Work to be completed
Go through the records underneath and count the lines that include the string "using". Give nothing but the number.

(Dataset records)
·····

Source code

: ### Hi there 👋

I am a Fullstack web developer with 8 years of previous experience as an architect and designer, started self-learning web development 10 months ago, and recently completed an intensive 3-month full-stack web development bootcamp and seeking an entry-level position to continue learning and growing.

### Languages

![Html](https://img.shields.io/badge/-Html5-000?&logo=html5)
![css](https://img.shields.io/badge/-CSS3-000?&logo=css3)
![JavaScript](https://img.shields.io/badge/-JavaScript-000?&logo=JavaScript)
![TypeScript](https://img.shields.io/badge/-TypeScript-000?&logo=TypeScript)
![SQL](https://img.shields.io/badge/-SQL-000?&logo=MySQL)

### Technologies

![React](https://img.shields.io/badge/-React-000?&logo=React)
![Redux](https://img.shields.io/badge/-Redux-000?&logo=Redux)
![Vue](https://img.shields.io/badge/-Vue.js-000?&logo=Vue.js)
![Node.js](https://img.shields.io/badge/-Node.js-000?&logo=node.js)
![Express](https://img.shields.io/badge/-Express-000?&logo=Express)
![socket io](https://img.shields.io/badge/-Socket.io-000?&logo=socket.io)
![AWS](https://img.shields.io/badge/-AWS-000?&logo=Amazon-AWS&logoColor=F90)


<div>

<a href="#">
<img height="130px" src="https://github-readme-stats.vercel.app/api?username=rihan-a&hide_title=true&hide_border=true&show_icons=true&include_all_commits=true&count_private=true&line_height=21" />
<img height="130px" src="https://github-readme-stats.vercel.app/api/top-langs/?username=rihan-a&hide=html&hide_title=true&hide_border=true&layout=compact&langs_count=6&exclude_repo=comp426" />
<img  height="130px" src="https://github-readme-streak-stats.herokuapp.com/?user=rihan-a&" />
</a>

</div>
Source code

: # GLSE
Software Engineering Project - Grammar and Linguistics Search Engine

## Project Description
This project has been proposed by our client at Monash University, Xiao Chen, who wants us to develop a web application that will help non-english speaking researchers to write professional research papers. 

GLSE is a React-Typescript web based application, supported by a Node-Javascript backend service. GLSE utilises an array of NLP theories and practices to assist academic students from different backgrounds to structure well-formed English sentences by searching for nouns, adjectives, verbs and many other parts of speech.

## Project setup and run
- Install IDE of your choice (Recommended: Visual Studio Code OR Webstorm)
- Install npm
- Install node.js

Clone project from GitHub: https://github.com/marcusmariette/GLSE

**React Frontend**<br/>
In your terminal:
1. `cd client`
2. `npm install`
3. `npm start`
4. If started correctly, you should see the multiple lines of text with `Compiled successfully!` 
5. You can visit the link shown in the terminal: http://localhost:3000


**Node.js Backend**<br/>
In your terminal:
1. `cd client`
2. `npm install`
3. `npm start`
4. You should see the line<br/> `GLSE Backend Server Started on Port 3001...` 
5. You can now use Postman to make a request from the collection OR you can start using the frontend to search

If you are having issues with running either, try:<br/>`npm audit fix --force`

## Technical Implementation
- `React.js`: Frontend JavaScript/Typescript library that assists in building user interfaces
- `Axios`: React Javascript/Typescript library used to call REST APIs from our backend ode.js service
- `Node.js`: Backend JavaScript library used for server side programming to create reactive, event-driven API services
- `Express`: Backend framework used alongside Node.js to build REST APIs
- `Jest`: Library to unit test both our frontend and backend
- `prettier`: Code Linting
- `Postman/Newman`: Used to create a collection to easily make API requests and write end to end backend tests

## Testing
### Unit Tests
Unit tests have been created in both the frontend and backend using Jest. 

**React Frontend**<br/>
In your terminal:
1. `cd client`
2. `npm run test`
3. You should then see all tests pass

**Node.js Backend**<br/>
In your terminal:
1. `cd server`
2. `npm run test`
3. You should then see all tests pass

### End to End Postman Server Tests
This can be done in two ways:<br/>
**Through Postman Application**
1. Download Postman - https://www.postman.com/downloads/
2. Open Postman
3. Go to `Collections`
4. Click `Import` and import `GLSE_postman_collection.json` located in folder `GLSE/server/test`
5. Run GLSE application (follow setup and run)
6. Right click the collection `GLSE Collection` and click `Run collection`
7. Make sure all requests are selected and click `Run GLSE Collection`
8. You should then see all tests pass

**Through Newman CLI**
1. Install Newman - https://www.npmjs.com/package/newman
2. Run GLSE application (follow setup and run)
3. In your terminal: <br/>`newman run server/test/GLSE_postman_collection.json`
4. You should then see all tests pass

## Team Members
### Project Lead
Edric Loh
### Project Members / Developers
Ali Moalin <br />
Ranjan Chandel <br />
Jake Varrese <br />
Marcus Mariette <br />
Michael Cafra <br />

·····

Solution for this problem
2